> [Source data]:
↓↓↓

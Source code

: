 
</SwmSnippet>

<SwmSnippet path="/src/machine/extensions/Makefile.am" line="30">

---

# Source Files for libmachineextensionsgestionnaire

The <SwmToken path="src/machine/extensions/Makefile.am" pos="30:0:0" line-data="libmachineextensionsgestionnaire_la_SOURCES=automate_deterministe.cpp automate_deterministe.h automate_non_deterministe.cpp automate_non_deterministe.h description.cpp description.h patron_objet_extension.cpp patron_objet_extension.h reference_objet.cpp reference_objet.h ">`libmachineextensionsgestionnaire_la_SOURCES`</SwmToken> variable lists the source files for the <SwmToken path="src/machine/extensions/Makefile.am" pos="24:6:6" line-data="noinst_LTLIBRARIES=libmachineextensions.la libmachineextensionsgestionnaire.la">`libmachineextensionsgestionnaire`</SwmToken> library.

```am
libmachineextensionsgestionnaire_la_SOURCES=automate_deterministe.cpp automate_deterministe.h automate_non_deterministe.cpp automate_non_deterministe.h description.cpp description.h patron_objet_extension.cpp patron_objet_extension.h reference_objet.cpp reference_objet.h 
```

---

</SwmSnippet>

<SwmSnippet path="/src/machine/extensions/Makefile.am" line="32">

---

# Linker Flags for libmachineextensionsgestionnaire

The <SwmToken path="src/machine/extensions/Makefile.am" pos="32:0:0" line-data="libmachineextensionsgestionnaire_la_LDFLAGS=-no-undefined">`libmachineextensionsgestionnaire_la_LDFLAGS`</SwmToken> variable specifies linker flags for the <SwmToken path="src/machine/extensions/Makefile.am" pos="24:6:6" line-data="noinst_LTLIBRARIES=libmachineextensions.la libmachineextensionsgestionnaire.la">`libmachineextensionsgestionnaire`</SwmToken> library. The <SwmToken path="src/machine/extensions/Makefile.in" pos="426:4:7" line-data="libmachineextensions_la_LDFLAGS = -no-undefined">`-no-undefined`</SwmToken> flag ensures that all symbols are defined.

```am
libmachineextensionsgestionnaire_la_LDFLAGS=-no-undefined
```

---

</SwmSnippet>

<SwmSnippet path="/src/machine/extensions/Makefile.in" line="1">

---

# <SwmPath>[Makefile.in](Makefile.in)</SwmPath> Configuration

↑↑↑

> [Exercise brief]:
Lines in the records above that contain the word "Makefile" need to be counted; the reply is that number and nothing else.

> [Exercise answer]:
6